◆ **TASK GOAL**: Wherever a line in the data holds the word "number", pull that line out.
THE DATA START
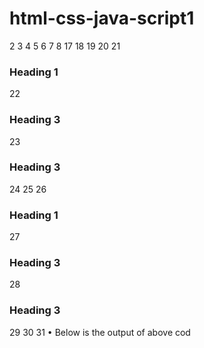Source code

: # html-css-java-script1 <!-- css.html -->
2
3 <!DOCTYPE html>
4 <html>
5 <head>
6 <title>CSS Tutorial</title>
7
8 <style type="text/css">
9 h3.h3_blue{ /*change color to blue*/
10 color: blue;
11 }
12
13 h3.h3_red{ /*change color to red*/
14 color:red;
15 }
16 </style>
17
18 </head>
19 <body>
20
21 <h3 class='h3_blue'> Heading 1 </h3>
22 <h3 class='h3_blue'> Heading 3 </h3>
23 <h3 class='h3_blue'> Heading 3 </h3>
24
25
26 <h3 class='h3_red'> Heading 1 </h3>
27 <h3 class='h3_red'> Heading 3 </h3>
28 <h3 class='h3_red'> Heading 3 </h3>
29
30 </body>
31 </html>
• Below is the output of above cod
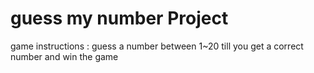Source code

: # guess my number Project

game instructions :
guess a number between 1~20 till you get a correct number and win the game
THE DATA END
◆ **ANSWER SPACE**:
: # guess my number Project
guess a number between 1~20 till you get a correct number and win the game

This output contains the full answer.